I Am A Cynical Bitch
I’m a cynical bitch when it comes to men. There, I said it out loud. Look at me owning it. I never used to feel this way when it came to men, but I’ve learned some tough lessons in the last year and now I think a healthy dose of cynicism is called for when dealing with members of the opposite sex. While it may not be a characteristic I would have chosen for myself originally, I now choose to be cynical because it’s saved my butt from making some huge mistakes when it comes to men.
The moment of enlightenment that it’s okay to be a cynical bitch actually came via a tarot card reader. Go figure, right? My friend, Ash, and I went to one on the boardwalk when we were at the beach last month. It was supposed to be just for shits and giggles, but, damn, she was accurate with both of us and left us both feeling a bit unsettled.
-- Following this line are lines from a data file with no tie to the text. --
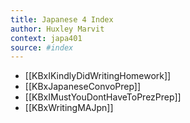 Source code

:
 ```yaml
---
title: Japanese 4 Index
author: Huxley Marvit
context: japa401
source: #index
---
```



- [[KBxIKindlyDidWritingHomework]]
- [[KBxJapaneseConvoPrep]]
- [[KBxIMustYouDontHaveToPrezPrep]]
- [[KBxWritingMAJpn]]













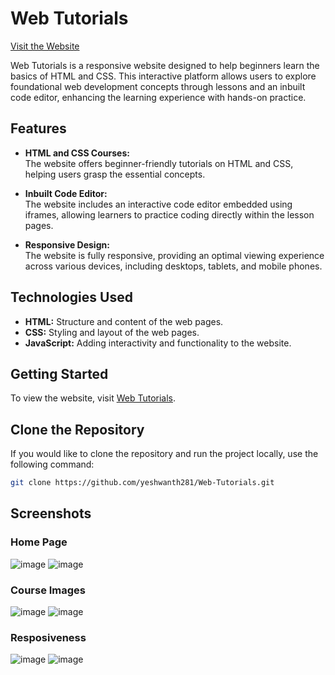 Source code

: # Web Tutorials

[Visit the Website](https://yeshwanth281.github.io/Web-Tutorials/)

Web Tutorials is a responsive website designed to help beginners learn the basics of HTML and CSS. This interactive platform allows users to explore foundational web development concepts through lessons and an inbuilt code editor, enhancing the learning experience with hands-on practice.

## Features

- **HTML and CSS Courses:**  
  The website offers beginner-friendly tutorials on HTML and CSS, helping users grasp the essential concepts.
  
- **Inbuilt Code Editor:**  
  The website includes an interactive code editor embedded using iframes, allowing learners to practice coding directly within the lesson pages.
  
- **Responsive Design:**  
  The website is fully responsive, providing an optimal viewing experience across various devices, including desktops, tablets, and mobile phones.

## Technologies Used

- **HTML:** Structure and content of the web pages.
- **CSS:** Styling and layout of the web pages.
- **JavaScript:** Adding interactivity and functionality to the website.
  
## Getting Started

To view the website, visit [Web Tutorials](https://yeshwanth281.github.io/Web-Tutorials/).

## Clone the Repository

If you would like to clone the repository and run the project locally, use the following command:

```bash
git clone https://github.com/yeshwanth281/Web-Tutorials.git
```
## Screenshots
### Home Page
![image](https://github.com/user-attachments/assets/f8c994f9-aefb-4797-9768-76d3e4404954) ![image](https://github.com/user-attachments/assets/0bf8b1de-fc13-4f84-abb3-0c1c6a3538f5)
### Course Images
![image](https://github.com/user-attachments/assets/5b6222d3-3715-48e9-8645-0656e8dbcaca) ![image](https://github.com/user-attachments/assets/c74966c6-0f17-4a9c-895b-392b34bd6b78)
### Resposiveness
![image](https://github.com/user-attachments/assets/627a2410-9764-4203-827e-ca87c5e74604) ![image](https://github.com/user-attachments/assets/39182179-40c6-4710-bb76-c81c7d244540)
The biggest thing she said about me that stuck out was the fact that I’m very cynical when it comes to men, especially since my last serious relationship didn’t work out as planned.
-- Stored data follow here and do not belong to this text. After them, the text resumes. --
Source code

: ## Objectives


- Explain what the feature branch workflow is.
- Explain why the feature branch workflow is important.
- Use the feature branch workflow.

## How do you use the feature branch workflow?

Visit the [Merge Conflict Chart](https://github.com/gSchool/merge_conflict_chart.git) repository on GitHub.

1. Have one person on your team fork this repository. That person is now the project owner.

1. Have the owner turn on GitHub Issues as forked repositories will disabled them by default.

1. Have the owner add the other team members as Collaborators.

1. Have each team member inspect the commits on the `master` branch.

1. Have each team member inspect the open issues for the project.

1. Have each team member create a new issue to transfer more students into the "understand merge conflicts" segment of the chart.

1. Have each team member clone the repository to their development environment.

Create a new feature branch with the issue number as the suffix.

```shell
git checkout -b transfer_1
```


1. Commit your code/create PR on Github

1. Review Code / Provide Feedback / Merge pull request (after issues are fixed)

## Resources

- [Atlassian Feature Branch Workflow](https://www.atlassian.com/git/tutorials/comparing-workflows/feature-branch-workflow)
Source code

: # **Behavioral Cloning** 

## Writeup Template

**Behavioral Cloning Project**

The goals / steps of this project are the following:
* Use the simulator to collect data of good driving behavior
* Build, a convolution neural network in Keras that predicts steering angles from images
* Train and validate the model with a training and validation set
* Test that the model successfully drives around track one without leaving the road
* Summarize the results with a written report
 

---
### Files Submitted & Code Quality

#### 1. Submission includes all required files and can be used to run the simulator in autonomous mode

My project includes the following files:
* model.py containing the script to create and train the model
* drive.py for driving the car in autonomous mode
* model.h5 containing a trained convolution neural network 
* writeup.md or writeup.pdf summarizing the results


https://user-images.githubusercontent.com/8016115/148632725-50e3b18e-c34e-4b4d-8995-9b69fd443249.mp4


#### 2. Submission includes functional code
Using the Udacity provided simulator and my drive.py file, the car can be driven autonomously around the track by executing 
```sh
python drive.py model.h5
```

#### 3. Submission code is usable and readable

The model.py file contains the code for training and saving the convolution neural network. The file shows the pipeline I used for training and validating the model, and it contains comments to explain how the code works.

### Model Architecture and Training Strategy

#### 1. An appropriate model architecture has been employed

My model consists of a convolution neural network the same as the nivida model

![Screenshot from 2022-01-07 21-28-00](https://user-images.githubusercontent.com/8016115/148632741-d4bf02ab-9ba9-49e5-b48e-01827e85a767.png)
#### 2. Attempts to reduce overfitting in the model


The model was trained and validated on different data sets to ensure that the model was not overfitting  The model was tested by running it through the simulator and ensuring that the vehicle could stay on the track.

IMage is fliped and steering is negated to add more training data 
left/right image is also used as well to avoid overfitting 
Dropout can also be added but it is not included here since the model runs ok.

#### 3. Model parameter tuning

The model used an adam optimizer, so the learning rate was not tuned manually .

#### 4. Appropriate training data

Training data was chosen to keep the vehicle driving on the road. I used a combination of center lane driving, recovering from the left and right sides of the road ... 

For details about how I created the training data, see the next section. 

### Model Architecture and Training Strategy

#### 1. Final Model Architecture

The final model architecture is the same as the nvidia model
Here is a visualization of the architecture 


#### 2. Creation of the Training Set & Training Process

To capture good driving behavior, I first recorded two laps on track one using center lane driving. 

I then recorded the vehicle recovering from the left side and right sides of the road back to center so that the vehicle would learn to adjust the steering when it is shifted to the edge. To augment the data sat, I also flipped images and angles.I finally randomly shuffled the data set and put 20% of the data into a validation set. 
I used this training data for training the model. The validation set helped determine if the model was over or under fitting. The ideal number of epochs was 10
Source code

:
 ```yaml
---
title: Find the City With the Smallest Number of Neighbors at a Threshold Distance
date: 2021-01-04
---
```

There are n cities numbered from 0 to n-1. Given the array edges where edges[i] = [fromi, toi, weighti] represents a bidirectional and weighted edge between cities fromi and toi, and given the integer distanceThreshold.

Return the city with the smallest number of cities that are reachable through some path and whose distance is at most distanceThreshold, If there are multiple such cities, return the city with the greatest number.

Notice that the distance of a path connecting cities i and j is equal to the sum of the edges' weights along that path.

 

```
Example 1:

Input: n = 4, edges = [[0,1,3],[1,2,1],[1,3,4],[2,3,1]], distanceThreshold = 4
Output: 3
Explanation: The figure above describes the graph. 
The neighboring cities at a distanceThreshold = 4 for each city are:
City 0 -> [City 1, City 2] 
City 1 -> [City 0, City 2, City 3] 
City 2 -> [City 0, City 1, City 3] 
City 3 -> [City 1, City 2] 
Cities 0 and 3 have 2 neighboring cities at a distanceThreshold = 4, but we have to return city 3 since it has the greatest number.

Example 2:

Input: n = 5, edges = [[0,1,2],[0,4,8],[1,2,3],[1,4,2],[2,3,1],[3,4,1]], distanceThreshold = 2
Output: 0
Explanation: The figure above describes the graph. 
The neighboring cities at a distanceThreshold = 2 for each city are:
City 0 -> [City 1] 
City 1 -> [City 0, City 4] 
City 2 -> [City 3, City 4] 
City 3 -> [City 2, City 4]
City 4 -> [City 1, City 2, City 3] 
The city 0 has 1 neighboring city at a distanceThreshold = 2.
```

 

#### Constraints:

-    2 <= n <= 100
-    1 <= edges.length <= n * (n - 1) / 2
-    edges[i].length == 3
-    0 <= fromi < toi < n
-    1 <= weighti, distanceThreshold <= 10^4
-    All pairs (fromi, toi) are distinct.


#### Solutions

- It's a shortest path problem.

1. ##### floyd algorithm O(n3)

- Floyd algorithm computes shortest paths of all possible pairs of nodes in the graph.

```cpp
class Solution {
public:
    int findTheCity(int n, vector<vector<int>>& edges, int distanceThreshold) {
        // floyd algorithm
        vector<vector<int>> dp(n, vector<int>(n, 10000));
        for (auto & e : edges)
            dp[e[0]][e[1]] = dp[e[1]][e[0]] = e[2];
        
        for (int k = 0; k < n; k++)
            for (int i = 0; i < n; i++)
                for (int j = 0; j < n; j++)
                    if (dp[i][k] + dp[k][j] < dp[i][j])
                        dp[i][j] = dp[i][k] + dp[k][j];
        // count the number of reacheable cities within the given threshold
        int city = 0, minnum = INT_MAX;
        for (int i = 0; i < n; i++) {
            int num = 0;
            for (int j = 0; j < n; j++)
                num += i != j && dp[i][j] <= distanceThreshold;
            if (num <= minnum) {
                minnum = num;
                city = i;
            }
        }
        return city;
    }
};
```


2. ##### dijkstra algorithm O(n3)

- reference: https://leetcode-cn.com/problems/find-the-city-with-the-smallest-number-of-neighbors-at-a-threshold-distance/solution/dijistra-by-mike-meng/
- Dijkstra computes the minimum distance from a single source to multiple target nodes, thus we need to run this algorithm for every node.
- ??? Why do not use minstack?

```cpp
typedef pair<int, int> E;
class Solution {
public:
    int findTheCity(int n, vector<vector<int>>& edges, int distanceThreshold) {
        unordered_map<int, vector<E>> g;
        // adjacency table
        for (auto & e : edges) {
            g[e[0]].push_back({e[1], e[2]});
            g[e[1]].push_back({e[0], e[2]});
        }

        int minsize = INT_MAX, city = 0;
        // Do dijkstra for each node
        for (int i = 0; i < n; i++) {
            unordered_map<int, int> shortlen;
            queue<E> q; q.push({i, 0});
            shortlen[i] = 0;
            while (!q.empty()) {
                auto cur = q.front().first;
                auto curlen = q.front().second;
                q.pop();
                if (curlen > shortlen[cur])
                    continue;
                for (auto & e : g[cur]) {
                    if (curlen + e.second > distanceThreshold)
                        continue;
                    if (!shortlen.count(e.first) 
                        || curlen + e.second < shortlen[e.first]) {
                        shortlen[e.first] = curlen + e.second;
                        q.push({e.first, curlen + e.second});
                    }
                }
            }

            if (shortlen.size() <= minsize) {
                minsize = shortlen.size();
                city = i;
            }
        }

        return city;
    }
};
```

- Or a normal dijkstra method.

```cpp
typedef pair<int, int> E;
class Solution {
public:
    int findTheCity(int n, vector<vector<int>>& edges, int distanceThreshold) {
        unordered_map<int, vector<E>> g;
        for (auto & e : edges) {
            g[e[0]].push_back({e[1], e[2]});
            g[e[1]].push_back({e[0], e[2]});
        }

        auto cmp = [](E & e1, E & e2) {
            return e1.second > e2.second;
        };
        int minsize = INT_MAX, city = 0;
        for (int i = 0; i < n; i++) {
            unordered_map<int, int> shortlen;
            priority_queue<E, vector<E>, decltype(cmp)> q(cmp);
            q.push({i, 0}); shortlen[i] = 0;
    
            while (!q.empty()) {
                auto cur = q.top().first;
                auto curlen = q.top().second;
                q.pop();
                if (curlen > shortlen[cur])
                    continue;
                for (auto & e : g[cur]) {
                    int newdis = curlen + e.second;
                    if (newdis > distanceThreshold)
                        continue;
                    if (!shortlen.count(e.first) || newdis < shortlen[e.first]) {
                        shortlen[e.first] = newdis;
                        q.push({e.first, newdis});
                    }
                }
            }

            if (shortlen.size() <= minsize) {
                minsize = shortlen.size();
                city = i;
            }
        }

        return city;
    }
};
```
Well, duh. Yes, I have to admit that part of the reason I am cynical is because that relationship ended badly, but it’s only a very small reason at this point. In the last few years, more than a few men have tried to use me. Sometimes, my radar was off and they succeeded in getting whatever they wanted from me, but I managed to listen to my instincts for the most part and I got out with my self-respect intact. My experiences have taught me that almost every man wants something from you, which is usually just a piece of ass and then they’ll never call you again. See? That’s where the cynical bitch part really comes into play.
Honestly, I see being a cynical bitch as a self-preservation instinct. Being a cynic has saved me on more than one occasion from being played. As for the bitch part, well, I don’t like to be played with and you really don’t want to get on my bad side. Truthfully, I may be a cynic, but I still have hope that there is a guy out there who does not have ulterior motives. So, here’s a message to that guy: When we eventually meet, show me that you really are who you say you are and I’ll make the choice not to let my cynicism get the best of me. Deal?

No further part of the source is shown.